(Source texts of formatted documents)
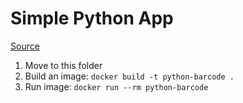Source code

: # Simple Python App

[Source](https://runnable.com/docker/python/dockerize-your-python-application)

1. Move to this folder
2. Build an image: ```docker build -t python-barcode .```
3. Run image: ```docker run --rm python-barcode```



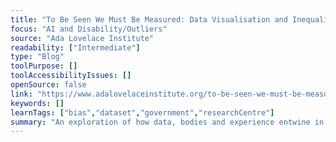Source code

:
 ```yaml
---
title: "To Be Seen We Must Be Measured: Data Visualisation and Inequality"
focus: "AI and Disability/Outliers"
source: "Ada Lovelace Institute"
readability: ["Intermediate"]
type: "Blog"
toolPurpose: []
toolAccessibilityIssues: []
openSource: false
link: "https://www.adalovelaceinstitute.org/to-be-seen-we-must-be-measured-data-visualisation-and-inequality/"
keywords: []
learnTags: ["bias","dataset","government","researchCentre"]
summary: "An exploration of how data, bodies and experience entwine in situations of inequality and injustice, with a specific focus on the impacts of the COVID-19 pandemic. "
---
```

• **Activity**
The answer must be an exact copy of the entries, with the pictures omitted.

• **Output for this task**
Source code

: # Simple Python App

[Source](https://runnable.com/docker/python/dockerize-your-python-application)

1. Move to this folder
2. Build an image: ```docker build -t python-barcode .```
3. Run image: ```docker run --rm python-barcode```



Source code

:
 ```yaml
---
title: "To Be Seen We Must Be Measured: Data Visualisation and Inequality"
focus: "AI and Disability/Outliers"
source: "Ada Lovelace Institute"
readability: ["Intermediate"]
type: "Blog"
toolPurpose: []
toolAccessibilityIssues: []
openSource: false
link: "https://www.adalovelaceinstitute.org/to-be-seen-we-must-be-measured-data-visualisation-and-inequality/"
keywords: []
learnTags: ["bias","dataset","government","researchCentre"]
summary: "An exploration of how data, bodies and experience entwine in situations of inequality and injustice, with a specific focus on the impacts of the COVID-19 pandemic. "
---
```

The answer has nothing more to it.